Problem requirements:
Search the records for the word "standard". Copy every line where it appears.

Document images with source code

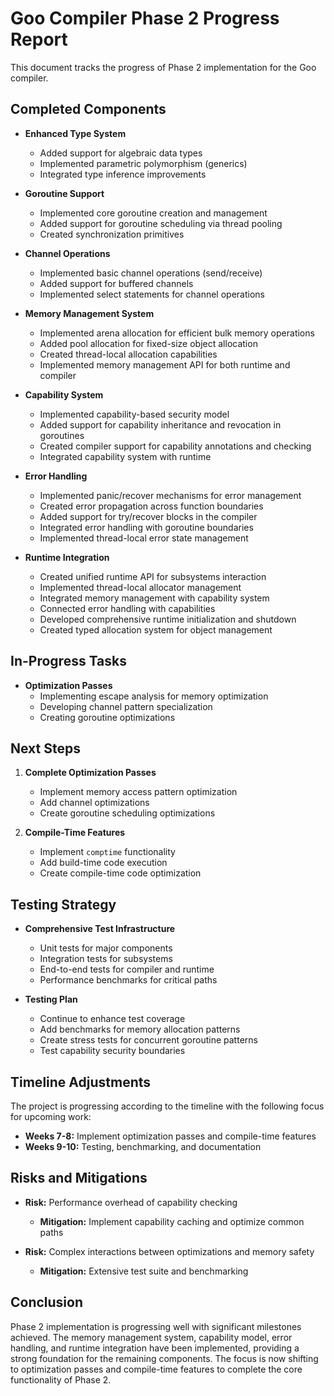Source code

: # Goo Compiler Phase 2 Progress Report

This document tracks the progress of Phase 2 implementation for the Goo compiler.

## Completed Components

- **Enhanced Type System**
  - Added support for algebraic data types
  - Implemented parametric polymorphism (generics)
  - Integrated type inference improvements

- **Goroutine Support**
  - Implemented core goroutine creation and management
  - Added support for goroutine scheduling via thread pooling
  - Created synchronization primitives

- **Channel Operations**
  - Implemented basic channel operations (send/receive)
  - Added support for buffered channels
  - Implemented select statements for channel operations

- **Memory Management System**
  - Implemented arena allocation for efficient bulk memory operations
  - Added pool allocation for fixed-size object allocation
  - Created thread-local allocation capabilities
  - Implemented memory management API for both runtime and compiler

- **Capability System**
  - Implemented capability-based security model
  - Added support for capability inheritance and revocation in goroutines
  - Created compiler support for capability annotations and checking
  - Integrated capability system with runtime

- **Error Handling**
  - Implemented panic/recover mechanisms for error management
  - Created error propagation across function boundaries
  - Added support for try/recover blocks in the compiler
  - Integrated error handling with goroutine boundaries
  - Implemented thread-local error state management

- **Runtime Integration**
  - Created unified runtime API for subsystems interaction
  - Implemented thread-local allocator management
  - Integrated memory management with capability system
  - Connected error handling with capabilities
  - Developed comprehensive runtime initialization and shutdown
  - Created typed allocation system for object management

## In-Progress Tasks

- **Optimization Passes**
  - Implementing escape analysis for memory optimization
  - Developing channel pattern specialization
  - Creating goroutine optimizations

## Next Steps

1. **Complete Optimization Passes**
   - Implement memory access pattern optimization
   - Add channel optimizations
   - Create goroutine scheduling optimizations

2. **Compile-Time Features**
   - Implement `comptime` functionality
   - Add build-time code execution
   - Create compile-time code optimization

## Testing Strategy

- **Comprehensive Test Infrastructure**
  - Unit tests for major components
  - Integration tests for subsystems
  - End-to-end tests for compiler and runtime
  - Performance benchmarks for critical paths

- **Testing Plan**
  - Continue to enhance test coverage
  - Add benchmarks for memory allocation patterns
  - Create stress tests for concurrent goroutine patterns
  - Test capability security boundaries

## Timeline Adjustments

The project is progressing according to the timeline with the following focus for upcoming work:

- **Weeks 7-8:** Implement optimization passes and compile-time features
- **Weeks 9-10:** Testing, benchmarking, and documentation

## Risks and Mitigations

- **Risk:** Performance overhead of capability checking
  - **Mitigation:** Implement capability caching and optimize common paths

- **Risk:** Complex interactions between optimizations and memory safety
  - **Mitigation:** Extensive test suite and benchmarking

## Conclusion

Phase 2 implementation is progressing well with significant milestones achieved. The memory management system, capability model, error handling, and runtime integration have been implemented, providing a strong foundation for the remaining components. The focus is now shifting to optimization passes and compile-time features to complete the core functionality of Phase 2. 
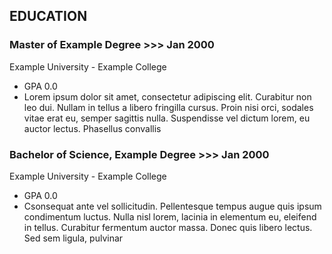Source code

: ## EDUCATION

### Master of Example Degree >>> **Jan 2000**

Example University - Example College

- GPA 0.0
- Lorem ipsum dolor sit amet, consectetur adipiscing elit. Curabitur non leo dui. Nullam in tellus a libero fringilla cursus. Proin nisi orci, sodales vitae erat eu, semper sagittis nulla. Suspendisse vel dictum lorem, eu auctor lectus. Phasellus convallis

### Bachelor of Science, Example Degree >>> **Jan 2000**

Example University - Example College

- GPA 0.0
- Csonsequat ante vel sollicitudin. Pellentesque tempus augue quis ipsum condimentum luctus. Nulla nisl lorem, lacinia in elementum eu, eleifend in tellus. Curabitur fermentum auctor massa. Donec quis libero lectus. Sed sem ligula, pulvinar
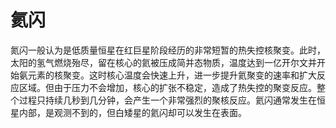 # 氦闪

氮闪一般认为是低质量恒星在红巨星阶段经历的非常短暂的热失控核聚变。此时，太阳的氢气燃烧殆尽，留在核心的氦被压成简并态物质，温度达到一亿开尔文并开始氨元素的核聚变。这时核心温度会快速上升，进一步提升氦聚变的速率和扩大反应区域。但由于压力不会增加，核心的扩张不稳定，造成了热失控的聚变反应。整个过程只持续几秒到几分钟，会产生一个非常强烈的聚核反应。氦闪通常发生在恒星内部，是观测不到的，但白矮星的氦闪却可以发生在表面。
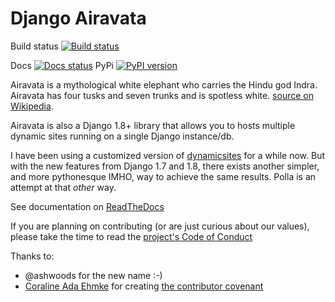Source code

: # Django Airavata

Build status [![Build status](https://jenkins.levitnet.be/buildStatus/icon?job=Polla)](https://jenkins.levitnet.be/buildStatus/icon?job=Polla)

Docs [![Docs status](https://readthedocs.org/projects/django-polla/badge/?version=latest)](https://readthedocs.org/projects/django-polla/badge/?version=latest)
PyPi [![PyPI version](https://badge.fury.io/py/airavata.svg)](https://badge.fury.io/py/airavata)


Airavata is a mythological white elephant who carries the Hindu god Indra. Airavata has four tusks and seven trunks and is spotless white. [source on Wikipedia](https://en.wikipedia.org/wiki/Airavata).

Airavata is also a Django 1.8+ library that allows you to hosts multiple dynamic sites running on a single Django instance/db.

I have been using a customized version of [dynamicsites](https://bitbucket.org/uysrc/django-dynamicsites/overview) for a while now. But with the new features from Django 1.7 and 1.8, there exists another simpler, and more pythonesque IMHO, way to achieve the same results. Polla is an attempt at that *other* way.


See documentation on [ReadTheDocs](http://django-polla.readthedocs.org/en/latest/)

If you are planning on contributing (or are just curious about our values), please take the time to read the [project's Code of Conduct](COC.md)


Thanks to:

- @ashwoods for the new name :-)
- [Coraline Ada Ehmke](http://where.coraline.codes/) for creating [the contributor covenant](http://contributor-covenant.org/)
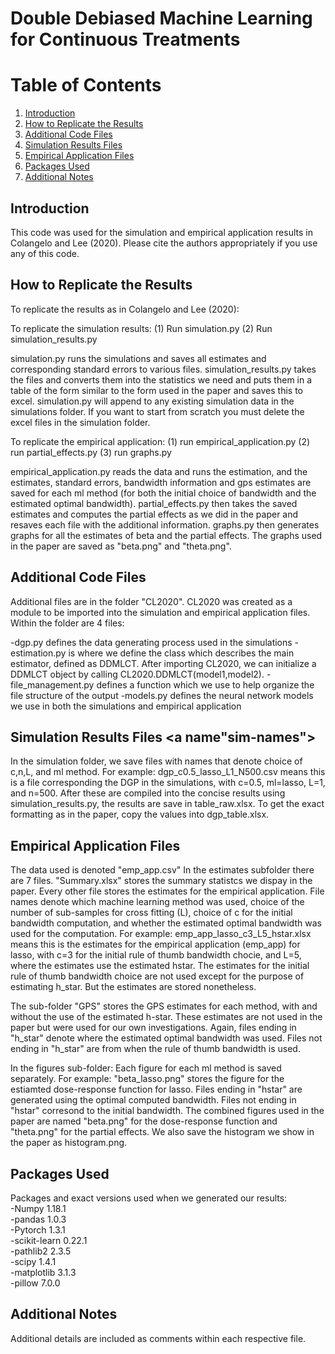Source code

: # Double Debiased Machine Learning for Continuous Treatments

# Table of Contents
1. [Introduction](#introduction)
2. [How to Replicate the Results](#replication)
3. [Additional Code Files](#additional-files)
4. [Simulation Results Files](#sim-names)
5. [Empirical Application Files](#emp-files)
6. [Packages Used](#packages)
7. [Additional Notes](#notes)

## Introduction <a name="introduction"></a>
This code was used for the simulation and empirical application
results in Colangelo and Lee (2020). Please cite the authors appropriately if you 
use any of this code.

## How to Replicate the Results <a name="replication"></a>

To replicate the results as in Colangelo and Lee (2020):

To replicate the simulation results:
(1) Run simulation.py
(2) Run simulation_results.py

simulation.py runs the simulations and saves all estimates and corresponding standard errors to 
various files. simulation_results.py takes the files and converts them into the statistics we need
and puts them in a table of the form similar to the form used in the paper and saves this to excel.
simulation.py will append to any existing simulation data in the simulations folder. If you want
to start from scratch you must delete the excel files in the simulation folder.

To replicate the empirical application:
(1) run empirical_application.py
(2) run partial_effects.py
(3) run graphs.py

empirical_application.py reads the data and runs the estimation, and the estimates, standard errors,
bandwidth information and gps estimates are saved for each ml method (for both the initial choice of
bandwidth and the estimated optimal bandwidth). partial_effects.py then takes the saved estimates and
computes the partial effects as we did in the paper and resaves each file with the additional information.
graphs.py then generates graphs for all the estimates of beta and the partial effects. The graphs
used in the paper are saved as "beta.png" and "theta.png". 

## Additional Code Files <a name="additional-files"></a>
Additional files are in the folder "CL2020". CL2020 was created as a module to be imported into 
the simulation and empirical application files. Within the folder are 4 files:

-dgp.py defines the data generating process used in the simulations
-estimation.py is where we define the class which describes the main estimator, defined as DDMLCT. 
 After importing CL2020, we can initialize a DDMLCT object by calling CL2020.DDMLCT(model1,model2).
-file_management.py defines a function which we use to help organize the file structure of the output
-models.py defines the neural network models we use in both the simulations and empirical application

## Simulation Results Files <a name"sim-names"></a>
In the simulation folder, we save files with names that denote choice of c,n,L, and ml method.
For example: dgp_c0.5_lasso_L1_N500.csv means this is a file corresponding the DGP in the simulations,
with c=0.5, ml=lasso, L=1, and n=500. After these are compiled into the concise results using 
simulation_results.py, the results are save in table_raw.xlsx. To get the exact formatting as in the
paper, copy the values into dgp_table.xlsx.

## Empirical Application Files <a name="emp-files"></a>
The data used is denoted "emp_app.csv"
In the estimates subfolder there are 7 files. "Summary.xlsx" stores the summary statistcs we dispay
in the paper. Every other file stores the estimates for the empirical application. File names denote
which machine learning method was used, choice of the number of sub-samples for cross fitting (L),
choice of c for the initial bandwidth computation, and whether the estimated optimal bandwidth was used
for the computation. 
For example: emp_app_lasso_c3_L5_hstar.xlsx means this is the estimates for the empirical application
(emp_app) for lasso, with c=3 for the initial rule of thumb bandwidth chocie, and L=5, where the estimates
use the estimated hstar. The estimates for the initial rule of thumb bandwidth choice are not used except
for the purpose of estimating h_star. But the estimates are stored nonetheless.

The sub-folder "GPS" stores the GPS estimates for each method, with and without the use of the estimated
h-star. These estimates are not used in the paper but were used for our own investigations. Again, files
ending in "h_star" denote where the estimated optimal bandwidth was used. Files not ending in "h_star"
are from when the rule of thumb bandwidth is used. 

In the figures sub-folder: Each figure for each ml method is saved separately. 
For example: "beta_lasso.png" stores the figure for the estiamted dose-response function for lasso.
Files ending in "hstar" are generated using the optimal computed bandwidth. Files not ending in 
"hstar" corresond to the initial bandwidth. The combined figures used in the paper are named
"beta.png" for the dose-response function and "theta.png" for the partial effects. We also save the
histogram we show in the paper as histogram.png.

## Packages Used <a name="packages"></a>
Packages and exact versions used when we generated our results:<br />
-Numpy 1.18.1 <br />
-pandas 1.0.3<br />
-Pytorch 1.3.1<br />
-scikit-learn 0.22.1<br />
-pathlib2 2.3.5<br />
-scipy 1.4.1<br />
-matplotlib 3.1.3<br />
-pillow 7.0.0

## Additional Notes <a name="notes"></a>
Additional details are included as comments within each respective file.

The completed task:
simulation.py runs the simulations and saves all estimates and corresponding standard errors to 
empirical_application.py reads the data and runs the estimation, and the estimates, standard errors,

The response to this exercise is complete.